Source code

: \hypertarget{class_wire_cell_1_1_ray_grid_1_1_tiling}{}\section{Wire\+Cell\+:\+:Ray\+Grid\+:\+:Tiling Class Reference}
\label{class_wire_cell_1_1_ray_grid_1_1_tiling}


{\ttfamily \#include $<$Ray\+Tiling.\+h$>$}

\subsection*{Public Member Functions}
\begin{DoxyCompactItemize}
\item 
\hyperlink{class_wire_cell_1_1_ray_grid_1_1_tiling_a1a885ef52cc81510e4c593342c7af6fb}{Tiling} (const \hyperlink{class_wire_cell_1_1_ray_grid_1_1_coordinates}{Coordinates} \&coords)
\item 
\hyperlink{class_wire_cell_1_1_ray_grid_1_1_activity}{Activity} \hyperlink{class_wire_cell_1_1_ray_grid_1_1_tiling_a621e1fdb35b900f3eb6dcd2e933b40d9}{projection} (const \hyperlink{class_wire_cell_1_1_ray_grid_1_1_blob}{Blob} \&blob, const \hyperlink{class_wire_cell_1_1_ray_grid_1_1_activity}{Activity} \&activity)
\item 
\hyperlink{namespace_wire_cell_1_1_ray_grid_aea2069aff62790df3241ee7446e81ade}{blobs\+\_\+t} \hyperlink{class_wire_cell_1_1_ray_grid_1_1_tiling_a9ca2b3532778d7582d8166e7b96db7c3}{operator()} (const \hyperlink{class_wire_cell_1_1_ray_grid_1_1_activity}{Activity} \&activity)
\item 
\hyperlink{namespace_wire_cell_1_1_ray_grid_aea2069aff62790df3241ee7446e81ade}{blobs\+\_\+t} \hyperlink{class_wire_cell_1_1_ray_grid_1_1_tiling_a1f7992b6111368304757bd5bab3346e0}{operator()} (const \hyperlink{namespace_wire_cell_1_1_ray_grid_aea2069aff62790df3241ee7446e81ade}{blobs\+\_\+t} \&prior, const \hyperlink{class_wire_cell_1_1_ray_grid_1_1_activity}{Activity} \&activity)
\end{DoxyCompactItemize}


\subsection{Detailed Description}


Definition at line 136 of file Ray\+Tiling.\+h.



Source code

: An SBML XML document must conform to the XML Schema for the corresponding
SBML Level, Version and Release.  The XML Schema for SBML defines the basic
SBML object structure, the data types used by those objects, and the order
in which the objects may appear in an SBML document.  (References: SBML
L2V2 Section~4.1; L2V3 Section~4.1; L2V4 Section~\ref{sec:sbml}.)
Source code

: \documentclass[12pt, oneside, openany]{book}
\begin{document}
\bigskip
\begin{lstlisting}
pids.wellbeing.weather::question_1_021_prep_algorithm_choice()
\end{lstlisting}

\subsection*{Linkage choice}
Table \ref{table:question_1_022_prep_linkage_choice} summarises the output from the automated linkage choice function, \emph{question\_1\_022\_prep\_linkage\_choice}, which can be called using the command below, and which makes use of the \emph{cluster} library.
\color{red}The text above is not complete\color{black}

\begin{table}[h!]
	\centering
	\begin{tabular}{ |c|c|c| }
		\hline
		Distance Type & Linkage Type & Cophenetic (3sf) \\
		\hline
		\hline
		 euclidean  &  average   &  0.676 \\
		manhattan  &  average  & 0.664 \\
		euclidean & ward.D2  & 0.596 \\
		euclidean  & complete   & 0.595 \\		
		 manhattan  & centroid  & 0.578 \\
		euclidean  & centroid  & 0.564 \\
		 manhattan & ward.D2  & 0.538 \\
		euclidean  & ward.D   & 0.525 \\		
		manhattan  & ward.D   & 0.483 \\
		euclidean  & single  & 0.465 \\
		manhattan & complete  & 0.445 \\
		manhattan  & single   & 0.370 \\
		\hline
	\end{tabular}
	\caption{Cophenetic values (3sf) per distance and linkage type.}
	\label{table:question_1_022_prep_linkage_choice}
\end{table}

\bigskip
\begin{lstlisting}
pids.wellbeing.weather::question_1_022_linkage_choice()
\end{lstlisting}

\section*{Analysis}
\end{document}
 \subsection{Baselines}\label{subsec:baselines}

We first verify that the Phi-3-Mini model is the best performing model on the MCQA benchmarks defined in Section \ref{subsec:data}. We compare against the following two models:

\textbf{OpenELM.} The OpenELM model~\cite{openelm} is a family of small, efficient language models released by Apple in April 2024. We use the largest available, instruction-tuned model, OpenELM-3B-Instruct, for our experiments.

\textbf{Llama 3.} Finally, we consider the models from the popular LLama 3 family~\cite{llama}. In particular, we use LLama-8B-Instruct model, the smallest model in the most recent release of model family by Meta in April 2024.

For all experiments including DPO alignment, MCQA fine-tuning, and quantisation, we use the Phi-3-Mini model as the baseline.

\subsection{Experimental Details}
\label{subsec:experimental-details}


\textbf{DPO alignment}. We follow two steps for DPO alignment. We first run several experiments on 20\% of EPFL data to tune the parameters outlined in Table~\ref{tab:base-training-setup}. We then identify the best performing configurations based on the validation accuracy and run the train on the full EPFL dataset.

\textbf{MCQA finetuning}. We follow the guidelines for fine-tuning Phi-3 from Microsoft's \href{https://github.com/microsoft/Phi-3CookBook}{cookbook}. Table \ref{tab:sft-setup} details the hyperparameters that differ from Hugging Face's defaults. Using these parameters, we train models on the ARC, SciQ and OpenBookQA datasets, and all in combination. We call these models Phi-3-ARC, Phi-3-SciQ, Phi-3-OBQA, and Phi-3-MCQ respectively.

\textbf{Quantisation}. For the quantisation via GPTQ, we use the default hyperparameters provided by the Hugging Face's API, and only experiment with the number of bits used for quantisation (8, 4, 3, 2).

--

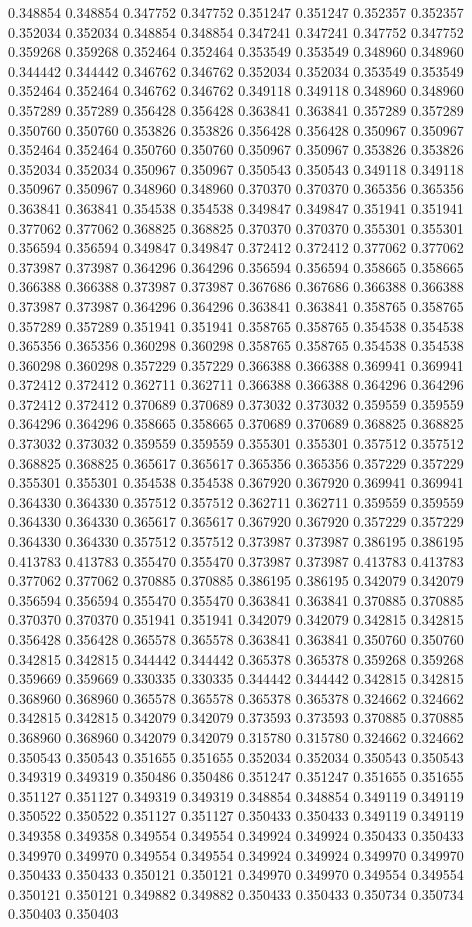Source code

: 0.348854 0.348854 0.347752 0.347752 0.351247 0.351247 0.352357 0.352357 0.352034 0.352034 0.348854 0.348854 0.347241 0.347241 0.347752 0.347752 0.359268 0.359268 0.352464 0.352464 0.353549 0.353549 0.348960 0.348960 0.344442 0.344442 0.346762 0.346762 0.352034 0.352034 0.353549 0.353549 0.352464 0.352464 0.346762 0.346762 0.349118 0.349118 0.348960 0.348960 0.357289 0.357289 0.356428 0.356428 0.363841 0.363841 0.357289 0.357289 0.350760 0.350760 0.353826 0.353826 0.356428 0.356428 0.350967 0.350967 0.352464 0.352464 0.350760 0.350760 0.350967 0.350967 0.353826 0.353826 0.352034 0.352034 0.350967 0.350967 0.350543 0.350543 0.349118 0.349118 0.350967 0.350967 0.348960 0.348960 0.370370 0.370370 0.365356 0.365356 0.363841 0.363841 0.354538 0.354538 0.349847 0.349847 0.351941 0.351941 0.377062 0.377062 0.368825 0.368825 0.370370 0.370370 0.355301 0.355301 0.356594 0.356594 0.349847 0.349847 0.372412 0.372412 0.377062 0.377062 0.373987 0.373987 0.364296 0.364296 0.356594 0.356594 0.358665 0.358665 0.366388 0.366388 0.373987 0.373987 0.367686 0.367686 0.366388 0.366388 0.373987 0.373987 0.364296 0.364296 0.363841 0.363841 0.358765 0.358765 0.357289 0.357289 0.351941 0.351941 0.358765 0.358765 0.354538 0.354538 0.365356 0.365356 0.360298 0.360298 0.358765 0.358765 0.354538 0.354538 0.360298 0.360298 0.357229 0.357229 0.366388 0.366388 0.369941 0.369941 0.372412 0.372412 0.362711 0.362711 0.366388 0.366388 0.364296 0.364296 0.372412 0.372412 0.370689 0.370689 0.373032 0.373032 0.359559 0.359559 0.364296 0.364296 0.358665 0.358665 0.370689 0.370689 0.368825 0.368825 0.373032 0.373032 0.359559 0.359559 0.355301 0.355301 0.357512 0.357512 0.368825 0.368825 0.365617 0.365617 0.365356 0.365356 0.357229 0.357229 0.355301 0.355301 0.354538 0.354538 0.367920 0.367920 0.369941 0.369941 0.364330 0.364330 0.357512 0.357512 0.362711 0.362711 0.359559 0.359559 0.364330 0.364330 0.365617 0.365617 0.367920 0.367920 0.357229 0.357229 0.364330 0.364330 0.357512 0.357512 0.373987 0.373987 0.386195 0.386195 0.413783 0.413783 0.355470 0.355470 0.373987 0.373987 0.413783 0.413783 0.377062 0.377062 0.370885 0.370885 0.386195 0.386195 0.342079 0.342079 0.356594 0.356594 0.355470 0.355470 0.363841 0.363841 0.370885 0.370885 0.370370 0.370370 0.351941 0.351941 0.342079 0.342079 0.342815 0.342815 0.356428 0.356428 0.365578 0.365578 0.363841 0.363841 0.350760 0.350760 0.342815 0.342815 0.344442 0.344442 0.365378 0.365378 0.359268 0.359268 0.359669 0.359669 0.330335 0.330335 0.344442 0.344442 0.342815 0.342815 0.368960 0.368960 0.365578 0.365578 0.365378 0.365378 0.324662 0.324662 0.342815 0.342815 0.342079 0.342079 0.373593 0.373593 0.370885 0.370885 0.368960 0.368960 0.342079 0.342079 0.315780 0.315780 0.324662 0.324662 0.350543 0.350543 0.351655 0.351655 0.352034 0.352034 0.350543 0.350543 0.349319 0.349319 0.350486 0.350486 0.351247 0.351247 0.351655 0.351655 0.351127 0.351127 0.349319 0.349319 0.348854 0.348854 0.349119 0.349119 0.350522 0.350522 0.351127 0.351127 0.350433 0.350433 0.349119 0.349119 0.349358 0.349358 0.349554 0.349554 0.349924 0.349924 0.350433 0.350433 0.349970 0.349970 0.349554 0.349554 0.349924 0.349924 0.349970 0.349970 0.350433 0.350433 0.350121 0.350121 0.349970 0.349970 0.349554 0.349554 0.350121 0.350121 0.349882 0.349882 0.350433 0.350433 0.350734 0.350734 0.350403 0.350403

» What to produce
Check each line above for the string "quantisation" and return those that contain it.

» Written solution
For all experiments including DPO alignment, MCQA fine-tuning, and quantisation, we use the Phi-3-Mini model as the baseline.
\textbf{Quantisation}. For the quantisation via GPTQ, we use the default hyperparameters provided by the Hugging Face's API, and only experiment with the number of bits used for quantisation (8, 4, 3, 2).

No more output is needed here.